Re: BufferAlloc: don't take two simultaneous locks

From: Simon Riggs <simon(dot)riggs(at)enterprisedb(dot)com>
To: Yura Sokolov <y(dot)sokolov(at)postgrespro(dot)ru>
Cc: Kyotaro Horiguchi <horikyota(dot)ntt(at)gmail(dot)com>, michail(dot)nikolaev(at)gmail(dot)com, Andrey Borodin <x4mmm(at)yandex-team(dot)ru>, PostgreSQL Developers <pgsql-hackers(at)lists(dot)postgresql(dot)org>
Subject: Re: BufferAlloc: don't take two simultaneous locks
Date: 2022-02-25 04:35:49
Message-ID: CANbhV-EdmOjAzXVosn6RX35g2K6xJ1OThRtQBpsRfEHYxC9rNg@mail.gmail.com
Views: Raw Message | Whole Thread | Download mbox | Resend email
Thread:
Lists: pgsql-hackers

On Mon, 21 Feb 2022 at 08:06, Yura Sokolov <y(dot)sokolov(at)postgrespro(dot)ru> wrote:
>
> Good day, Kyotaro Horiguchi and hackers.
>
> В Чт, 17/02/2022 в 14:16 +0900, Kyotaro Horiguchi пишет:
> > At Wed, 16 Feb 2022 10:40:56 +0300, Yura Sokolov <y(dot)sokolov(at)postgrespro(dot)ru> wrote in
> > > Hello, all.
> > >
> > > I thought about patch simplification, and tested version
> > > without BufTable and dynahash api change at all.
> > >
> > > It performs suprisingly well. It is just a bit worse
> > > than v1 since there is more contention around dynahash's
> > > freelist, but most of improvement remains.
> > >
> > > I'll finish benchmarking and will attach graphs with
> > > next message. Patch is attached here.
> >
> > Thanks for the new patch. The patch as a whole looks fine to me. But
> > some comments needs to be revised.
>
> Thank you for review and remarks.

v3 gets the buffer partition locking right, well done, great results!
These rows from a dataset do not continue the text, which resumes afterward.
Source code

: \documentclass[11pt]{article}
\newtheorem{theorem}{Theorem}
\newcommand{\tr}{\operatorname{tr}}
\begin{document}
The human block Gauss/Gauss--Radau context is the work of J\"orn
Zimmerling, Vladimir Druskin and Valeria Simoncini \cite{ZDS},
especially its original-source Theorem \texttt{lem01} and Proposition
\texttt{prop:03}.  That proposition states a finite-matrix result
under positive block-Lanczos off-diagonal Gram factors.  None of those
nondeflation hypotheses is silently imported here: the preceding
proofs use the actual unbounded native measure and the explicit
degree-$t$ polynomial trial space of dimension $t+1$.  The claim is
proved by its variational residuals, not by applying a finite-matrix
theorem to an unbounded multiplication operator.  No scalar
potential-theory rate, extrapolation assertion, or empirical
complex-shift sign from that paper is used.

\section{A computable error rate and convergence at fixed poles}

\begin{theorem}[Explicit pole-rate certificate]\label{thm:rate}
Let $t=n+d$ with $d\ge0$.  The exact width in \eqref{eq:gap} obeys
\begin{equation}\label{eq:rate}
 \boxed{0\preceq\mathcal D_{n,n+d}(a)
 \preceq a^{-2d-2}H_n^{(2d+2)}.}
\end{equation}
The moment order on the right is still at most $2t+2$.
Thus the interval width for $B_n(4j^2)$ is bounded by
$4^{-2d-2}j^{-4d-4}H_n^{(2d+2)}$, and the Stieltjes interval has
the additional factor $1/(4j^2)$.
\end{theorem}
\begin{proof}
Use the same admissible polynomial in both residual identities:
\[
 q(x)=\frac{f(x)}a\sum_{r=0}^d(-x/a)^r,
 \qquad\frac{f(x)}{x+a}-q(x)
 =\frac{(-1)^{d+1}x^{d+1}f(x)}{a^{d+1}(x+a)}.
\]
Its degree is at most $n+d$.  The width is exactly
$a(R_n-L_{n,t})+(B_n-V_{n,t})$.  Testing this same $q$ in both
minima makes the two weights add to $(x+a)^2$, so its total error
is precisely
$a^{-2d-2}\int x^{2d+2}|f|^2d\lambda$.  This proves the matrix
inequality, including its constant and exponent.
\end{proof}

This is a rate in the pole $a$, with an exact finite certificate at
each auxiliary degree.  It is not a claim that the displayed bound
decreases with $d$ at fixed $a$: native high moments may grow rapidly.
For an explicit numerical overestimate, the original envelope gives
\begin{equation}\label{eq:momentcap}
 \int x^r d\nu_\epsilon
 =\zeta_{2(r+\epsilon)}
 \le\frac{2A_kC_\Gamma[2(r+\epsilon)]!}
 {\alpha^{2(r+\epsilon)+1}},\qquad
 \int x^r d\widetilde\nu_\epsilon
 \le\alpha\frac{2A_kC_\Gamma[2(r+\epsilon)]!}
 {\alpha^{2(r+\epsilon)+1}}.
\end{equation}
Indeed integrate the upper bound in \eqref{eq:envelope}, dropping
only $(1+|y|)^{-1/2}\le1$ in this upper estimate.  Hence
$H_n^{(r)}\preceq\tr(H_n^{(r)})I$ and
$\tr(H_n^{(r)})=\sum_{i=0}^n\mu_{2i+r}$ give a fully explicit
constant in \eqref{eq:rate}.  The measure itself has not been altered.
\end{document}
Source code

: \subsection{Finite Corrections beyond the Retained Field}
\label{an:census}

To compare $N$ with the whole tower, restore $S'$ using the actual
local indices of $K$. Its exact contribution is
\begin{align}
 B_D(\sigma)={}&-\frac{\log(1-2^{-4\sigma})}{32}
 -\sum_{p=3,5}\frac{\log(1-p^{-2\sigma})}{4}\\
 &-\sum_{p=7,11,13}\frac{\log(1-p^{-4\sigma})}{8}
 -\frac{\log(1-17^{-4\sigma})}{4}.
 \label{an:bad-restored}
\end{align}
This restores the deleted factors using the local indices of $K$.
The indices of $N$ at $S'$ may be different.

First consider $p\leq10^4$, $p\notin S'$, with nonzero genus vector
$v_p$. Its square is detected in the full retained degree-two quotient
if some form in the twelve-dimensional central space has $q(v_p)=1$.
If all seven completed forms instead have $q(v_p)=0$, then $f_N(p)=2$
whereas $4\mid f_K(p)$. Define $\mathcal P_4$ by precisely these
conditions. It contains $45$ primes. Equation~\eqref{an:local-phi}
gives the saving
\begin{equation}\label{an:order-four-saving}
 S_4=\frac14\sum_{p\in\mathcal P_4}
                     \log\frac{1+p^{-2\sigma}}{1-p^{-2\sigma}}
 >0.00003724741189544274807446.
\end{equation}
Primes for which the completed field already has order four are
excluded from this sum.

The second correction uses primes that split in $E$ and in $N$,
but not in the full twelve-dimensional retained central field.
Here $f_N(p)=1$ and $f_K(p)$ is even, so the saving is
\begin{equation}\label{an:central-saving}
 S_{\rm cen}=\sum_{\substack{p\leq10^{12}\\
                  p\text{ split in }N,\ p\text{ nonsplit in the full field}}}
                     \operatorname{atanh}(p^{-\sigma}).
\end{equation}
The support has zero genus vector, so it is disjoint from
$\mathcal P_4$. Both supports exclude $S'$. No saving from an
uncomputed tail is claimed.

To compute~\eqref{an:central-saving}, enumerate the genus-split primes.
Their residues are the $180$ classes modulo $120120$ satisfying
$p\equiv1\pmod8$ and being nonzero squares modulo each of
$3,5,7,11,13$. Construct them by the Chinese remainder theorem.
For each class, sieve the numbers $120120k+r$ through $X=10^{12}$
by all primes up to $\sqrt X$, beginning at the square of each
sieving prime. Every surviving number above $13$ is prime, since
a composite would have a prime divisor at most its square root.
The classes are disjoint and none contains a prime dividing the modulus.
In v3, the comment at line 1279 still implies we take both locks
together, which is not now the case.

Dynahash actions are still possible. You now have the BufTableDelete
before the BufTableInsert, which opens up the possibility I discussed
here:
http://postgr.es/m/CANbhV-F0H-8oB_A+m=55hP0e0QRL=RdDDQuSXMTFt6JPrdX+pQ@mail.gmail.com
(Apologies for raising a similar topic, I hadn't noticed this thread
before; thanks to Horiguchi-san for pointing this out).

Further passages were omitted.